[INPUT DATA]

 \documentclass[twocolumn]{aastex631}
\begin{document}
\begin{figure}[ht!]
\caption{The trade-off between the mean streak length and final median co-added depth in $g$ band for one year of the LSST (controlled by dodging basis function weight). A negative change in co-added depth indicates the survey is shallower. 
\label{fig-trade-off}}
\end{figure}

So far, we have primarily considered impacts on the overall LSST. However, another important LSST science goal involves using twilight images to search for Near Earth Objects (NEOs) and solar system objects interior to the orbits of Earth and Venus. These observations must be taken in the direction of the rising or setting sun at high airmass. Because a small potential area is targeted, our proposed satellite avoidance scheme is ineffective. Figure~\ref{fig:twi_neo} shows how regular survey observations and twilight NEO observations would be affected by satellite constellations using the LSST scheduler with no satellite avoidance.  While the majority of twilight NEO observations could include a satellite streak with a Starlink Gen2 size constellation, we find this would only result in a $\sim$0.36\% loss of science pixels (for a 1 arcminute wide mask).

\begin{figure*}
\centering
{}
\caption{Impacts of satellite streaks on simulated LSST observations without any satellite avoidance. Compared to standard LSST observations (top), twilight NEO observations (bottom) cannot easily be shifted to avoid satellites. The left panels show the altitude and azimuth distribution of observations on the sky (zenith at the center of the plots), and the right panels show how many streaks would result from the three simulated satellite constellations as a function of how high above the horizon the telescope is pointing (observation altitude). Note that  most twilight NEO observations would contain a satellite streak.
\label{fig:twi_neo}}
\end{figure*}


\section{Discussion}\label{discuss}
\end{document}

[/INPUT DATA]

## PROBLEM DETAILS
Could you copy out every record above exactly as it appears?

## ANSWER TO THIS PROBLEM
 \documentclass[twocolumn]{aastex631}
\begin{document}
\begin{figure}[ht!]
\caption{The trade-off between the mean streak length and final median co-added depth in $g$ band for one year of the LSST (controlled by dodging basis function weight). A negative change in co-added depth indicates the survey is shallower. 
\label{fig-trade-off}}
\end{figure}

So far, we have primarily considered impacts on the overall LSST. However, another important LSST science goal involves using twilight images to search for Near Earth Objects (NEOs) and solar system objects interior to the orbits of Earth and Venus. These observations must be taken in the direction of the rising or setting sun at high airmass. Because a small potential area is targeted, our proposed satellite avoidance scheme is ineffective. Figure~\ref{fig:twi_neo} shows how regular survey observations and twilight NEO observations would be affected by satellite constellations using the LSST scheduler with no satellite avoidance.  While the majority of twilight NEO observations could include a satellite streak with a Starlink Gen2 size constellation, we find this would only result in a $\sim$0.36\% loss of science pixels (for a 1 arcminute wide mask).

\begin{figure*}
\centering
{}
\caption{Impacts of satellite streaks on simulated LSST observations without any satellite avoidance. Compared to standard LSST observations (top), twilight NEO observations (bottom) cannot easily be shifted to avoid satellites. The left panels show the altitude and azimuth distribution of observations on the sky (zenith at the center of the plots), and the right panels show how many streaks would result from the three simulated satellite constellations as a function of how high above the horizon the telescope is pointing (observation altitude). Note that  most twilight NEO observations would contain a satellite streak.
\label{fig:twi_neo}}
\end{figure*}


\section{Discussion}\label{discuss}
\end{document}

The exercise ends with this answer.